Dal 1937 in contrada Salonia, a Vizzini, si intrecciano pezzi di storia. La struttura, con le sue sei gallerie, ha avuto un ruolo strategico durante la seconda guerra mondiale. Chiusa dal 2014, adesso potrebbe essere usata per i periodi di quarantena legati al Covid
La tendopoli per migranti dentro l’ex deposito militare Dalla visita di Mussolini al progetto di Luca Odevaine
Un terreno grande 24 ettari per un perimetro lungo poco più di due chilometri in contrada Salonia, territorio di Vizzini. È questo il luogo scelto dal governo per allestire una tendopoli per i migranti da collocare in quarantena. Dall’inizio del 2020 gli arrivi si attestano a quota 13.710, in netto rialzo rispetto al 2019 quando erano stati 3.867 ma inferiori rispetto al 2018: in cui, a fine luglio, si toccò quota 18.546. Con gli hotspot che scoppiano, in particolare quello di Lampedusa, e i trasferimenti a rilento il governo sta cercando una serie di soluzioni, nonostante tre contagiati su quattro siano persone già residenti in Italia. Oltre alle navi passeggeri e a un hotel che la prefettura di Catania starebbe individuando la terza soluzione porta direttamente all’ex deposito militare di Vizzini. Nato per immagazzinare e distribuire materiale bellico, venne inaugurato nel 1937 e visitato da Benito Mussolini nell’estate dello stesso anno.
La scelta di questo sito ha spiazzato un po’ tutti. Dal presidente della Regione Nello Musumeci allo stesso sindaco di Vizzini Vito Saverio Cortese. «Una scelta che arriva senza preavviso – dice – e senza il necessario confronto e condivisione con le istituzioni del territorio, perché si tratta di un’area militare di proprietà del ministero della Difesa, che da anni risulta abbandonata e vandalizzata». Proprio per la mattinata di oggi è stato convocato in prefettura, a Catania, un vertice del comitato per la sicurezza e l’ordine pubblico. Ed è in questa sede che il primo cittadino cercherà di opporsi a una scelta che sembra già presa. A circa 20 chilometri di distanza dall’ex base c’è l’ex Cara di Mineo, ormai tornato in mano alla società privata Pizzarotti di Parma. Struttura trasformata nel più grande centro per richiedenti asilo d’Europa e simbolo del fallimento di una strategia dell’accoglienza basata sui grandi numeri.
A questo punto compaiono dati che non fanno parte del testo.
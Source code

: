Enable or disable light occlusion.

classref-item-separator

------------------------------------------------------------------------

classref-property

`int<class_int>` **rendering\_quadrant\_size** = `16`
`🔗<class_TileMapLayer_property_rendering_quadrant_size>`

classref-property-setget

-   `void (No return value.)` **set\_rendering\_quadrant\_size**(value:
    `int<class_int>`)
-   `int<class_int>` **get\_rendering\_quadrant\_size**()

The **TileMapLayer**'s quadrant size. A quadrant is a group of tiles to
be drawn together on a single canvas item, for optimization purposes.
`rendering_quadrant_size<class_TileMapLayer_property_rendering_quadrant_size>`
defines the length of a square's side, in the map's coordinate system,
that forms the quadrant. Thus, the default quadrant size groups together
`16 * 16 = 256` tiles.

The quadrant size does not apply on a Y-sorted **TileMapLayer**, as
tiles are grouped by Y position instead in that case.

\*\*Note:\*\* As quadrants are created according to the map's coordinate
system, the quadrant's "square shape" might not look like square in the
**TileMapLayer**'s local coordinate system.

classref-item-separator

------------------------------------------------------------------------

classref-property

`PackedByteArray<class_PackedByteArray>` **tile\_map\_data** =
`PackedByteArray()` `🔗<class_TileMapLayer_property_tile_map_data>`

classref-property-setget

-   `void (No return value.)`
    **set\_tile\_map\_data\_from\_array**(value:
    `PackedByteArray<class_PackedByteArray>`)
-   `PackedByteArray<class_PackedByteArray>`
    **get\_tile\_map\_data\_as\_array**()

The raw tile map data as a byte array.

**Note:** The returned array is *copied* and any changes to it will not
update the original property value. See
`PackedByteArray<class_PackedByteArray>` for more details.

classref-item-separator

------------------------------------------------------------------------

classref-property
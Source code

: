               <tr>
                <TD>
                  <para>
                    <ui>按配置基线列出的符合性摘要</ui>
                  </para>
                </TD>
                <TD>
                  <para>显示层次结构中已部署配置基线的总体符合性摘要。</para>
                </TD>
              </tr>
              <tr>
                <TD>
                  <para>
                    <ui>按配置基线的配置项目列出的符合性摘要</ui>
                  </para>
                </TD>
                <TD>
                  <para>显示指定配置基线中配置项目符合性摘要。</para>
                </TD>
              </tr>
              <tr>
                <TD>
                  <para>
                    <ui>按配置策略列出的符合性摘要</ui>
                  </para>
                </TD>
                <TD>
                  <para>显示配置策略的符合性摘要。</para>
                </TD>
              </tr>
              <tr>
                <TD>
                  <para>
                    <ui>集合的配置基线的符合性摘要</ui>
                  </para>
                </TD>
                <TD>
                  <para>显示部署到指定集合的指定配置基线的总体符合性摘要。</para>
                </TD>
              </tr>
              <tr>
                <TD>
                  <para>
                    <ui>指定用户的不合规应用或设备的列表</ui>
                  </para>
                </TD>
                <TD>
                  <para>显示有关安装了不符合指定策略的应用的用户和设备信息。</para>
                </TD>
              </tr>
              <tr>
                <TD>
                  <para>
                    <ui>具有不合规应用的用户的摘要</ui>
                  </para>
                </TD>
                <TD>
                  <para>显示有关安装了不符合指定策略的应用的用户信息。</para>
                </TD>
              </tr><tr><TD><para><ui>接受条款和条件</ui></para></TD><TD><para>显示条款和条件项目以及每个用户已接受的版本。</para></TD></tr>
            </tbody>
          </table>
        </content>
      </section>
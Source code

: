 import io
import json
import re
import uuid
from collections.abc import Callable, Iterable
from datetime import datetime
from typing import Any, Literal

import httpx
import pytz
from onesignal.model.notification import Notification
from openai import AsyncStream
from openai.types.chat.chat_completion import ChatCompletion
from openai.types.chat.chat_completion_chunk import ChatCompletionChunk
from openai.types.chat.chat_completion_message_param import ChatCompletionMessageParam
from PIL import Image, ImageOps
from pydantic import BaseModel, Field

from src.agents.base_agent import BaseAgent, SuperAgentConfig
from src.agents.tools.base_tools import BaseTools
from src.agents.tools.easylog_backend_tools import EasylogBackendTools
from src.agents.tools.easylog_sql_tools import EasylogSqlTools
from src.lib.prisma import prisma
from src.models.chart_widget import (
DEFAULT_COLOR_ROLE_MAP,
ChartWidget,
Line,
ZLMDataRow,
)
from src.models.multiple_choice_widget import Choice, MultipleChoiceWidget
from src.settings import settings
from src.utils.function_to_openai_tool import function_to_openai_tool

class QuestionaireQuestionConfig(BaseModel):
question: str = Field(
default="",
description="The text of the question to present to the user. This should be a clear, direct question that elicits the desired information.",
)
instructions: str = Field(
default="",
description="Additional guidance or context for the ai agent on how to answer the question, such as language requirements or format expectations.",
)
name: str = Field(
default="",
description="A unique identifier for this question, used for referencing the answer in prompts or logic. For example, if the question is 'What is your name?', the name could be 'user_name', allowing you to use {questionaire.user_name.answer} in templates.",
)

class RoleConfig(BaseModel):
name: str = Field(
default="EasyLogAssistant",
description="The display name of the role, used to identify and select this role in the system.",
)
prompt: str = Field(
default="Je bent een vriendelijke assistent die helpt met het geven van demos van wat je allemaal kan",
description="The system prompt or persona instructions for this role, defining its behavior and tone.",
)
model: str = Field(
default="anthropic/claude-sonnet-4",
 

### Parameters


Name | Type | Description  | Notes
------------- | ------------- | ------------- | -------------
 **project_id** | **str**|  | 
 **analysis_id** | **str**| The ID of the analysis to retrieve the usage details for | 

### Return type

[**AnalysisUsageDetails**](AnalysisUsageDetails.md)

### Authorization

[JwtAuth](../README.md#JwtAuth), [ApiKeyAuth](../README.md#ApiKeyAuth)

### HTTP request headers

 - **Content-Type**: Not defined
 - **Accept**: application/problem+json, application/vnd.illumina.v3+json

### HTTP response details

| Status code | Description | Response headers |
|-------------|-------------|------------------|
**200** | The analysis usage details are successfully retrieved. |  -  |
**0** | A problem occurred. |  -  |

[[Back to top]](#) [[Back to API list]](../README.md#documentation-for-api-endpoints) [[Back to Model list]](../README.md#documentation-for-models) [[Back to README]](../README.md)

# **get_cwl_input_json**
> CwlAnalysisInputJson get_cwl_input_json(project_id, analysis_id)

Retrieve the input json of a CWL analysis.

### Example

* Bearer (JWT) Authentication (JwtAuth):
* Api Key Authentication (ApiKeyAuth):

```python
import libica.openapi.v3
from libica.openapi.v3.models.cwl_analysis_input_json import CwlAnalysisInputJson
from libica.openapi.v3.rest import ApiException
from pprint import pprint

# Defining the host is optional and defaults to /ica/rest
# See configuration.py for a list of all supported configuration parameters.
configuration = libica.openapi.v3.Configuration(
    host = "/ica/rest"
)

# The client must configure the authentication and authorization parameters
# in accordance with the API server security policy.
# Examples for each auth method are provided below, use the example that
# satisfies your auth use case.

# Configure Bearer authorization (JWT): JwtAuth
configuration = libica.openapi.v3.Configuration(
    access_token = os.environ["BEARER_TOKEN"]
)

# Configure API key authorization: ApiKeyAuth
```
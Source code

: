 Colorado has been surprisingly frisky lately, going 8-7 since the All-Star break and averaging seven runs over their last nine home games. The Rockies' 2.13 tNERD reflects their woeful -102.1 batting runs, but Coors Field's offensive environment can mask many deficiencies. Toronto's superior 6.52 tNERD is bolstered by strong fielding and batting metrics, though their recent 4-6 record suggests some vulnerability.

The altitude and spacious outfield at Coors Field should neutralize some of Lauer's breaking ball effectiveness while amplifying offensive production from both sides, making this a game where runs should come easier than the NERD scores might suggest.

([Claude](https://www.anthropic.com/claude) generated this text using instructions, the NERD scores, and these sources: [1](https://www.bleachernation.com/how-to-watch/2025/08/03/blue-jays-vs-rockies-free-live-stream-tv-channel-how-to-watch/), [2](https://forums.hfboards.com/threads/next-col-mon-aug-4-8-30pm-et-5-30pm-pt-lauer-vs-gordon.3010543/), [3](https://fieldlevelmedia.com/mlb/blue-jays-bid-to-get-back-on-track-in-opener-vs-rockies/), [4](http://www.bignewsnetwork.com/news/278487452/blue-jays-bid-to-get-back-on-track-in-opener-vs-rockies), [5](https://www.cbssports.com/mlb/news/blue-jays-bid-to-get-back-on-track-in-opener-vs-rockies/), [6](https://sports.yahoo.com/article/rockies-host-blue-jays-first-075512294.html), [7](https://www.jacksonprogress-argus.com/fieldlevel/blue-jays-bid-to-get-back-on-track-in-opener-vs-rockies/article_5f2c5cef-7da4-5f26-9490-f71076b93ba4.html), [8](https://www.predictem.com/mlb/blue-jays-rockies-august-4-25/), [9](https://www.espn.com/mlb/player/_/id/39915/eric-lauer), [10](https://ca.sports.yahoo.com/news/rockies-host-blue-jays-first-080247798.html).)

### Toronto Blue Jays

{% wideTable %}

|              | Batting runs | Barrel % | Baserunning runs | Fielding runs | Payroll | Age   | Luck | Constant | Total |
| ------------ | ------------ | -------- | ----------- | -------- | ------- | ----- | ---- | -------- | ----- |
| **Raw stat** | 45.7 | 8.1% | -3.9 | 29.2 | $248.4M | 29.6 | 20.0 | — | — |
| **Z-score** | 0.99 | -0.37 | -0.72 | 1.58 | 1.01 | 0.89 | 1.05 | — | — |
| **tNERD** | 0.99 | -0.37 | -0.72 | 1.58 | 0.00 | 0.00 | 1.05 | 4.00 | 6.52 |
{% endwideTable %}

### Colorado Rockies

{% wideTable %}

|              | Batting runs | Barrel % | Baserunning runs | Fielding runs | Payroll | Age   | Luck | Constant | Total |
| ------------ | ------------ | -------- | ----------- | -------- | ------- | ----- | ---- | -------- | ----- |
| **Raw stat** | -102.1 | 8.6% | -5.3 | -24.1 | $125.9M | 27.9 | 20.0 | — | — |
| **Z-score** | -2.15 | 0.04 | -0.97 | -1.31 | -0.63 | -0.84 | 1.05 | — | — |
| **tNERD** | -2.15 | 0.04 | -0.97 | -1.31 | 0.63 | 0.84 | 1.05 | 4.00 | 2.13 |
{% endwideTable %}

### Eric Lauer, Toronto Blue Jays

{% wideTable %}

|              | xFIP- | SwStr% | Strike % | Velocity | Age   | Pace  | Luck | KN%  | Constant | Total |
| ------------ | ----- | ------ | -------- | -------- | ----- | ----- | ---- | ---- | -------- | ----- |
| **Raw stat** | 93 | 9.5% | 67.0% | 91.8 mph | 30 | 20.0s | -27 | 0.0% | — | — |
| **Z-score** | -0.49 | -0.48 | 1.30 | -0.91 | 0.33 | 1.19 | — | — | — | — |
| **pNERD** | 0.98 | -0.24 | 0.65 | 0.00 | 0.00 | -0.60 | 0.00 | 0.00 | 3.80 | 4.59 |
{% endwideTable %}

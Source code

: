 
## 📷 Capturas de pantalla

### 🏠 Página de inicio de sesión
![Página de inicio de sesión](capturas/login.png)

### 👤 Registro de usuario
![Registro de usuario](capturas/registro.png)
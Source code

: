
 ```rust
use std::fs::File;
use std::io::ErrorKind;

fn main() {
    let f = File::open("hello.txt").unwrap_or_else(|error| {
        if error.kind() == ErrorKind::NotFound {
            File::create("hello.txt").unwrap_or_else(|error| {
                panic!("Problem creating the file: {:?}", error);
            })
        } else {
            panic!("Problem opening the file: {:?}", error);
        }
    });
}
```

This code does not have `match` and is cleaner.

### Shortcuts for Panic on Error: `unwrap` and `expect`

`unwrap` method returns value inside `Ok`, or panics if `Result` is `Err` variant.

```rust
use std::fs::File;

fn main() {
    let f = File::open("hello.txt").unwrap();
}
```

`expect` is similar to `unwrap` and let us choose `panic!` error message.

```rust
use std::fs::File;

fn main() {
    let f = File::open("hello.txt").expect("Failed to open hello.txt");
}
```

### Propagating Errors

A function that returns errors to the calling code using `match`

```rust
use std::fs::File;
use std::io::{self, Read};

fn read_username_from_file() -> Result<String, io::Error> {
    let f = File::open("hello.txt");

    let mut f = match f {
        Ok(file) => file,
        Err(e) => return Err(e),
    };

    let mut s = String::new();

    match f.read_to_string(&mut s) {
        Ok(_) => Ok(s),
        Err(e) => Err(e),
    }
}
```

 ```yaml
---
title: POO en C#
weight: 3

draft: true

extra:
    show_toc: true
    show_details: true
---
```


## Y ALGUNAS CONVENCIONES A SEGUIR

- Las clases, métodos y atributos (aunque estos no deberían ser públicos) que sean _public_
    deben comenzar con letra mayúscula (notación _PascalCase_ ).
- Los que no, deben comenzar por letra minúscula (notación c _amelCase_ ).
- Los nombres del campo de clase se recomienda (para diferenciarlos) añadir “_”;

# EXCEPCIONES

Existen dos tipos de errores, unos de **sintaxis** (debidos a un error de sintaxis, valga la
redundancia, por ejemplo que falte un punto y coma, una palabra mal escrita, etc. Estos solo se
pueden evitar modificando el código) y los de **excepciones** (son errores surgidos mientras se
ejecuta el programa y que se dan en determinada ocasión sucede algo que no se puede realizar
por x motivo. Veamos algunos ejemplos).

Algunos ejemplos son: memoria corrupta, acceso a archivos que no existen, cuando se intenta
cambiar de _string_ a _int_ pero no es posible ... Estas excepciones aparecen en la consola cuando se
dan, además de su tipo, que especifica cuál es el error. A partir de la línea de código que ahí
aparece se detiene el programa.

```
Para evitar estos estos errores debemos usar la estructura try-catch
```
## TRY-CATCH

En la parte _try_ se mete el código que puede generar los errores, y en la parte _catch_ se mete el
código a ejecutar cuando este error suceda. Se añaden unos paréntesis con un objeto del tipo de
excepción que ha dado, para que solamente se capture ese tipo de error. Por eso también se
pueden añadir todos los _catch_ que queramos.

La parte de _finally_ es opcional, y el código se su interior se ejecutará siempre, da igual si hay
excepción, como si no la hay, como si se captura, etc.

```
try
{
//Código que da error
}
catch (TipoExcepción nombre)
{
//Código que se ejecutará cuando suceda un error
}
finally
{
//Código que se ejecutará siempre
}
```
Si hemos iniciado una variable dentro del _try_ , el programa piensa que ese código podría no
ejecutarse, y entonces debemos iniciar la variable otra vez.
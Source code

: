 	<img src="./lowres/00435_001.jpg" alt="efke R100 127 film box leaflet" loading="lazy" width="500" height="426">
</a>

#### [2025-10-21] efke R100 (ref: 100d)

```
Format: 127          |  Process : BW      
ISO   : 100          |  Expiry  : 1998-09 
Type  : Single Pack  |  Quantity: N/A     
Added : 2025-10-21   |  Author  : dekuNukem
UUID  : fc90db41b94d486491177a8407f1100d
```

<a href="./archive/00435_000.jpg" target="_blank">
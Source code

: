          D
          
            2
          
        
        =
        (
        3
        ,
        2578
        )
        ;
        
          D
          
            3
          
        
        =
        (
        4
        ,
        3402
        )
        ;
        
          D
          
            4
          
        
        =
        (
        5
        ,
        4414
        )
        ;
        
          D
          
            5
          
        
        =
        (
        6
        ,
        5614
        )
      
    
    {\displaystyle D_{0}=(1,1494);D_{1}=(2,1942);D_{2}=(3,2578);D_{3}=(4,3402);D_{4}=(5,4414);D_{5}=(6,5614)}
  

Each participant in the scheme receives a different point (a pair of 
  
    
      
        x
C’è il rischio che Vizzini possa diventare come Mineo? Non è così secondo il Movimento 5 stelle. «Quello previsto non è un campo profughi e ci batteremo affinché non lo diventi mai, non venga attivato e anzi vigileremo affinché siano garantiti gli standard di sicurezza promessi per la tutela dei cittadini, in caso contrario ne chiederemo l’immediato smantellamento», dicono in coro i deputati Gianluca Rizzo, Eugenio Saitta, e Francesco Cappello. Di fatto su Vizzini, in tempi non sospetti, aveva messo gli occhi Luca Odevaine, tra i volti simbolo dell’operazione Mondo di mezzo sul business dell’accoglienza. Il progetto – non portato a termine – prevedeva di allestire all’interno dell’ex deposito militare un centro destinato alla formazione professionale per migranti.
Durante la seconda guerra mondiale il deposito, appartenente alla Regia aeronautica di Sicilia, ebbe un ruolo strategico. Diviso in due, aveva una zona logistica e l’altra operativa. All’interno della prima c’erano il comando e una sorta di caserma con alloggi e mensa. L’altra area invece comprendeva il deposito carburanti e le gallerie per le munizioni. Una di queste, come racconta Domenico Anfora nel libro tunnel dell’Aquila, era lunga 120 metri e poteva essere utilizzata anche come rifugio antigas e antiaereo. L’altro tunnel aveva una lunghezza di 122 metri, mentre il terzo e il quarto erano poco più piccoli. La galleria più lunga era la quinta: 240 metri e un braccio che la collegava al sesto cunicolo. Ai tempi, ogni galleria era difesa da una postazione in cemento armato dotata di mitragliatori.
Durante il secondo conflitto mondiale, nel deposito di Vizzini vennero custoditi ordigni utilizzati sia da bombardieri che da cacciabombardieri. «Le bombe giungevano su ferrovia fino alla stazione di Vizzini-Licodia – scrive Anfora – dove i vagoni erano caricati su carrelli trainati da autocarri. Trasportato nel deposito il vagone veniva fermato davanti la galleria dove si effettuava l’immagazzinamento». Il deposito venne colpito per la prima volta dagli ordigni alleati il 25 giugno 1943. La storia di questa struttura, oggi abbandonata, si è interrotta definitivamente con la chiusura dei cancelli il 9 febbraio 2014.